According to blockchain analytics firm Elliptic, the seized funds represented the bulk of the DarkSide affiliate’s share of the ransom paid out by Colonial.

John Hultquist, vice president of analysis at Mandiant Threat Intelligence, called the move a “welcome development.”

“It has become clear that we need to use several tools to stem the tide of this serious problem, and even law enforcement agencies need to broaden their approach beyond building cases against criminals who may be beyond the grasp of the law,” said Hultquist.

“In addition to the immediate benefits of this approach, a stronger focus on disruption may disincentivize this behavior, which is growing in a vicious cycle,” he added.

Crypto crackdown

A number of issues are weighing on cryptocurrencies, including fears of a regulatory clampdown and recent tweets from Tesla CEO Elon Musk.

Chinese authorities last month called for a crackdown on crypto mining and trading. Once a major player in the market, China has since moved to stamp out speculative investment in cryptocurrencies, banning a fundraising method known as initial coin offerings and shuttering local exchanges.

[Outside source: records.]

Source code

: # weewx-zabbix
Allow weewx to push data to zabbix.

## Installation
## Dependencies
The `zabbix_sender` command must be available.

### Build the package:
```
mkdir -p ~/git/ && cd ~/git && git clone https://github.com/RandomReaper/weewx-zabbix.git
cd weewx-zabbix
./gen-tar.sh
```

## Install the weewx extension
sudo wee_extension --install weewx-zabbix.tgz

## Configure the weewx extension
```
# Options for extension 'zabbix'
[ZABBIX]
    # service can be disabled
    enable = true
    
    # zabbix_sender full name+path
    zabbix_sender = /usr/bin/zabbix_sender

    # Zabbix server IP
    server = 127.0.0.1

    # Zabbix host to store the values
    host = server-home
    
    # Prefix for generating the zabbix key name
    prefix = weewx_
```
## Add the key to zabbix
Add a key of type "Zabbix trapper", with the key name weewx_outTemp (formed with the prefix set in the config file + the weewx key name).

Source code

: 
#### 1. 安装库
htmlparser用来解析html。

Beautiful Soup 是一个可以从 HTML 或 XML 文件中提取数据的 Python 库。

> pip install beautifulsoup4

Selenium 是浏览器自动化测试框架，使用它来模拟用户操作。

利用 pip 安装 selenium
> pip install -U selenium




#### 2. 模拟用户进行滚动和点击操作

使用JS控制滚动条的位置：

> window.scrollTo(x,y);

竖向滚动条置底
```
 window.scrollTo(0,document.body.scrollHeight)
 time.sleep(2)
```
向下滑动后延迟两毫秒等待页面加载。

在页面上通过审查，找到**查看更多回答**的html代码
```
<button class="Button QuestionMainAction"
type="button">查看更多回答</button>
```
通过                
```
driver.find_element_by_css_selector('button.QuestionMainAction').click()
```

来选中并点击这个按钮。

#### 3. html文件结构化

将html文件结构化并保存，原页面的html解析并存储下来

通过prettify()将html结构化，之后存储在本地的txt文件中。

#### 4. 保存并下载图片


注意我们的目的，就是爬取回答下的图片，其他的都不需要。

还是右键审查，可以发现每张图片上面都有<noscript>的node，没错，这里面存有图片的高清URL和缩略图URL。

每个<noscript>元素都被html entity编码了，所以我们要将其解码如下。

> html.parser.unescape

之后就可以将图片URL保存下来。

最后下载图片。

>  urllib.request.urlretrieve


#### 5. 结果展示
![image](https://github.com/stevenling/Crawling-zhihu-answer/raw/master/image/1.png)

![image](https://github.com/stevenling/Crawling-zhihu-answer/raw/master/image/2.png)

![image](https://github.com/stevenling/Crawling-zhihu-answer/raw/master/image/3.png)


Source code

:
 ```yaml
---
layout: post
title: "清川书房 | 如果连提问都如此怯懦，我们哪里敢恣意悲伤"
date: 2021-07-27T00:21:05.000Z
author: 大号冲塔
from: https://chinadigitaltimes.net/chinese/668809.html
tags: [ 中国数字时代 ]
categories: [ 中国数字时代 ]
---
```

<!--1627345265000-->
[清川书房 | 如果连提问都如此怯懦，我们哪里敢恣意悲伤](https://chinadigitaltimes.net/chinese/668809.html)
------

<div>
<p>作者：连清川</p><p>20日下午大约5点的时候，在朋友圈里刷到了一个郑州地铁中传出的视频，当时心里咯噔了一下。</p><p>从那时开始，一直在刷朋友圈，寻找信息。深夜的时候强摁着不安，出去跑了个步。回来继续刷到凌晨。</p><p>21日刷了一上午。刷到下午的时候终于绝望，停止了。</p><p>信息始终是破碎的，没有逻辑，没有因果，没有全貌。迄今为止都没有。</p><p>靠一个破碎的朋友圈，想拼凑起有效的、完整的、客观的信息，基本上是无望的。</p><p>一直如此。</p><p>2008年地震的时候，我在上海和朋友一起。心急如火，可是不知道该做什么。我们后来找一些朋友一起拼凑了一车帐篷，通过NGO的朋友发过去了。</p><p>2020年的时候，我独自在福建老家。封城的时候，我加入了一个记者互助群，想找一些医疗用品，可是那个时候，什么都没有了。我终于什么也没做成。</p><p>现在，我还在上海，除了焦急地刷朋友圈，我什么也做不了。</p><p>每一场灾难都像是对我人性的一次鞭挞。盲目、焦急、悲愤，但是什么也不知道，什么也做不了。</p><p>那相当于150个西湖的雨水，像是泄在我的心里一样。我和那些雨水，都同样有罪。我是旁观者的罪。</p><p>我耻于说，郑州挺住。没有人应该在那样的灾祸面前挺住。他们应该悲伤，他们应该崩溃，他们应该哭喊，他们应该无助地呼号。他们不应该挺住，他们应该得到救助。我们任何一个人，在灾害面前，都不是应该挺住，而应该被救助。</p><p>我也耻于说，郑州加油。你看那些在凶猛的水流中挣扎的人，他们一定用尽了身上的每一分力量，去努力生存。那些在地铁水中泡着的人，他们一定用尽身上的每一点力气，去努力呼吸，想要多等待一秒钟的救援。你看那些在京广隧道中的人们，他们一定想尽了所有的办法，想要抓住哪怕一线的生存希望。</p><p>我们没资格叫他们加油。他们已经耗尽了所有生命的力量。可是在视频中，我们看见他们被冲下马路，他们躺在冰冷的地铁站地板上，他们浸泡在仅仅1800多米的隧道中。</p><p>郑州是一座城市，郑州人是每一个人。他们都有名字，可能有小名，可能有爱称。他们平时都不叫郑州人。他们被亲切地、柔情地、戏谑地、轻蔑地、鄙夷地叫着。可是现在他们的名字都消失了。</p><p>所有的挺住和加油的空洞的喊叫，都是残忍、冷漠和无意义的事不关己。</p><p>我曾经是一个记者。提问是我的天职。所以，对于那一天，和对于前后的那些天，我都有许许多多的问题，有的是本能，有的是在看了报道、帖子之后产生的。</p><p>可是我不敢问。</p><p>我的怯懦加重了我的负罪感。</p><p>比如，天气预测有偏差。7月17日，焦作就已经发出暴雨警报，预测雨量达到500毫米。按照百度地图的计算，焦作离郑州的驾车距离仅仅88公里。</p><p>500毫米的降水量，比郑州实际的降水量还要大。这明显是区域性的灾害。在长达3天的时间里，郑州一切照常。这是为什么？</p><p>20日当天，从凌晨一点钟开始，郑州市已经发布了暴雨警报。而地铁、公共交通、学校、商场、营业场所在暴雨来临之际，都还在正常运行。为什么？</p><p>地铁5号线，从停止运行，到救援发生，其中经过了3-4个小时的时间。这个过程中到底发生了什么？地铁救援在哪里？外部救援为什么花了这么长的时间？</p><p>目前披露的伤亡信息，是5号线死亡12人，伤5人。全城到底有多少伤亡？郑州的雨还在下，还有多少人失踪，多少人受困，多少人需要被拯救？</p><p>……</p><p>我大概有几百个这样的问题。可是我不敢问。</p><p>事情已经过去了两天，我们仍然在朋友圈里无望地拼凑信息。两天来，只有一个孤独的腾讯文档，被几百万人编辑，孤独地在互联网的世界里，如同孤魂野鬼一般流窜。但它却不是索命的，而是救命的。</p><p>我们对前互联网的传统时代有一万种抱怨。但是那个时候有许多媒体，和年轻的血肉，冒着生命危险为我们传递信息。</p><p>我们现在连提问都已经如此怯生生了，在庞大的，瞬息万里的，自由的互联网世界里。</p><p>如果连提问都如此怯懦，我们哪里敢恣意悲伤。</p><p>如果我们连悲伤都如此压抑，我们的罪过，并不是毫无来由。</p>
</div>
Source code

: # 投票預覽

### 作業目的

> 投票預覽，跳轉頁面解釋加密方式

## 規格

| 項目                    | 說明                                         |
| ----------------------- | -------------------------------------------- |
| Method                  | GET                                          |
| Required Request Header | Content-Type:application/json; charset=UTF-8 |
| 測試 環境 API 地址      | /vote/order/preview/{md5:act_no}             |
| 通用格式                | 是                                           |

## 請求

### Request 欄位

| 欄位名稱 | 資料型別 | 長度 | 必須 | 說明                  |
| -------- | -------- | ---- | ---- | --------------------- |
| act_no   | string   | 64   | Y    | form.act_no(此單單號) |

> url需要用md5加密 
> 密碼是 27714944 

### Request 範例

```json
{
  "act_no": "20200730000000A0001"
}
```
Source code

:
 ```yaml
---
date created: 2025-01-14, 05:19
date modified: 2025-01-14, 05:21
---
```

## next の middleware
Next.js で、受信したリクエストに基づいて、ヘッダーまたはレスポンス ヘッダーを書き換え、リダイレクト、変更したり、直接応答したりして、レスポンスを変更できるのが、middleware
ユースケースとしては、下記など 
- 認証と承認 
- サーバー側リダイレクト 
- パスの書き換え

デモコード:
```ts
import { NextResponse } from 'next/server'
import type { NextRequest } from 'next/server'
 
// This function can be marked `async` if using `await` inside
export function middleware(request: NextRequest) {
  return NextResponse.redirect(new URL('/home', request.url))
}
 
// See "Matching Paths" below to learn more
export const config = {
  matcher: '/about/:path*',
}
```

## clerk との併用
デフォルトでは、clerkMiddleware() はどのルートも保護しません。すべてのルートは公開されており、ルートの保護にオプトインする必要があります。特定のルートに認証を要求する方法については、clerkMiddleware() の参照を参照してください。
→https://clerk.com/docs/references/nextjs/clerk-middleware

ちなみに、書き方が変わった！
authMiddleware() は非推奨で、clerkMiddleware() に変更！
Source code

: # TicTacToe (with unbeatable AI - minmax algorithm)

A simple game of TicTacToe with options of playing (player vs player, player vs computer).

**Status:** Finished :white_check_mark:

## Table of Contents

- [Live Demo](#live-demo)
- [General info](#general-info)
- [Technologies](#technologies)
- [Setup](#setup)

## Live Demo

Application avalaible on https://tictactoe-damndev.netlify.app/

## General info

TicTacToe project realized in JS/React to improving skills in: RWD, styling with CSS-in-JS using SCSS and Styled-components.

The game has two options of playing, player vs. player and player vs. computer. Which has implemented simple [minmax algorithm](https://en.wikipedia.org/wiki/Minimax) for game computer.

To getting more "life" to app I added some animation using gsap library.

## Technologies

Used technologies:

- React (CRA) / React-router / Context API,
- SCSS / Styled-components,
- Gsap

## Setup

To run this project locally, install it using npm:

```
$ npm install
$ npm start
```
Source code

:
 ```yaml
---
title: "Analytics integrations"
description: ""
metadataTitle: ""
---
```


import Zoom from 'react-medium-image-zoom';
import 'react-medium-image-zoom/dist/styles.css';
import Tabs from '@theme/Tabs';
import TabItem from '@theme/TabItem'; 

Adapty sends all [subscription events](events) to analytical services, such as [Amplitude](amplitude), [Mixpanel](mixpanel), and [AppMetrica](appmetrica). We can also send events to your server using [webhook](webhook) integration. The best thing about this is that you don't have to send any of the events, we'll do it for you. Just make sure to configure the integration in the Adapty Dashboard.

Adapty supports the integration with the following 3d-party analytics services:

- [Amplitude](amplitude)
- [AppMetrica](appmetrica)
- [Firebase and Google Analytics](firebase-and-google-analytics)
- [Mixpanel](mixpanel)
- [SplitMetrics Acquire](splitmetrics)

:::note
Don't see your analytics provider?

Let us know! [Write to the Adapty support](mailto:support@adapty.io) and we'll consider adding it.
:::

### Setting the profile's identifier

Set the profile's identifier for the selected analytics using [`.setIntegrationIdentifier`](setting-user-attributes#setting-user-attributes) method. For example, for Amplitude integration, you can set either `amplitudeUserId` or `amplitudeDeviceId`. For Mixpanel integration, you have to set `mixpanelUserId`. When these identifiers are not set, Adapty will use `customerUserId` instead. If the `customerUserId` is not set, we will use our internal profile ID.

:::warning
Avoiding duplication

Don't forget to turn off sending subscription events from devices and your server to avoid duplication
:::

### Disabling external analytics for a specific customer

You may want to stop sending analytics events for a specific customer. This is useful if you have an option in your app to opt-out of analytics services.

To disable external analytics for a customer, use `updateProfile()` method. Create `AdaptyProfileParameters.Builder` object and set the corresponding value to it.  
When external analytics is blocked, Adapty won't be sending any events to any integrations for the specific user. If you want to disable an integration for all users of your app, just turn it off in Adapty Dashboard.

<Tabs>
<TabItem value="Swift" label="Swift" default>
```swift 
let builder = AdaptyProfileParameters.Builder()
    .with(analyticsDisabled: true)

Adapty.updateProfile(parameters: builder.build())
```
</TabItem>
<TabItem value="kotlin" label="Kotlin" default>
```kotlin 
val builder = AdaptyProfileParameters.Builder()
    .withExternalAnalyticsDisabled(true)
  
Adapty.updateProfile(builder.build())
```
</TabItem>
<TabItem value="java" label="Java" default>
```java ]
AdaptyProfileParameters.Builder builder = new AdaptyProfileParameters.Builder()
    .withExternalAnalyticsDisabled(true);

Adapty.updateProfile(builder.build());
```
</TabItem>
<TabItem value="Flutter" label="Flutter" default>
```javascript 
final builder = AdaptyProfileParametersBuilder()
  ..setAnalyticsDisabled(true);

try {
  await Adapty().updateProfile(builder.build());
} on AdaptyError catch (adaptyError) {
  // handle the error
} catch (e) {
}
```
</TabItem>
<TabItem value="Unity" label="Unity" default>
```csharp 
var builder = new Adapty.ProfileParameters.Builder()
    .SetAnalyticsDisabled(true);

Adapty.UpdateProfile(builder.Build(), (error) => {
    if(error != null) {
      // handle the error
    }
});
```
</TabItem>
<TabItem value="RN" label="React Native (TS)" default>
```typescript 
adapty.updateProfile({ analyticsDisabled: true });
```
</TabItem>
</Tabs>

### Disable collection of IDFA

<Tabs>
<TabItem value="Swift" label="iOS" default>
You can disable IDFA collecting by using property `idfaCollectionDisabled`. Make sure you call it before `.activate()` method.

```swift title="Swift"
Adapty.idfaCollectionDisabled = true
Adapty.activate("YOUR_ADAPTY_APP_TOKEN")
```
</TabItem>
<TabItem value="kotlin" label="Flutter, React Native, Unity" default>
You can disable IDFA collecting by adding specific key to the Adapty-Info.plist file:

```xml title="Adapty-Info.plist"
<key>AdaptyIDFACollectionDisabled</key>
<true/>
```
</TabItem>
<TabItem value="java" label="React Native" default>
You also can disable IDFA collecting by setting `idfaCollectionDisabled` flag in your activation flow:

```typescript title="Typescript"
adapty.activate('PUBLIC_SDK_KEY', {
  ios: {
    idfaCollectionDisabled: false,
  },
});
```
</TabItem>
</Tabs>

Meanwhile, Elon Musk has gone from a supporter of bitcoin to seemingly falling out of love with it in a matter of months. Musk’s electric car firm stopped accepting bitcoin as a payment method last month due to concerns over its environmental impact, resulting in a crypto market sell-off.

“Bitcoin bulls have been chastened by the market pull back and perhaps are feeling once bitten, twice shy,” Charles Hayter, CEO of digital currency data firm CryptoCompare, told CNBC.

“The euphoria has worn off to some extent in the retail frenzy, as regulators have moved to temper manias,” he added. “Data is showing continued cornering of the market by institutionals.”

Last week, thousands of bitcoin investors descended on Miami for an event billed as the biggest bitcoin event in history.

The conference had a few bizarre highlights, including El Salvador President Nayib Bukele announcing plans for the country to accept bitcoin as legal tender.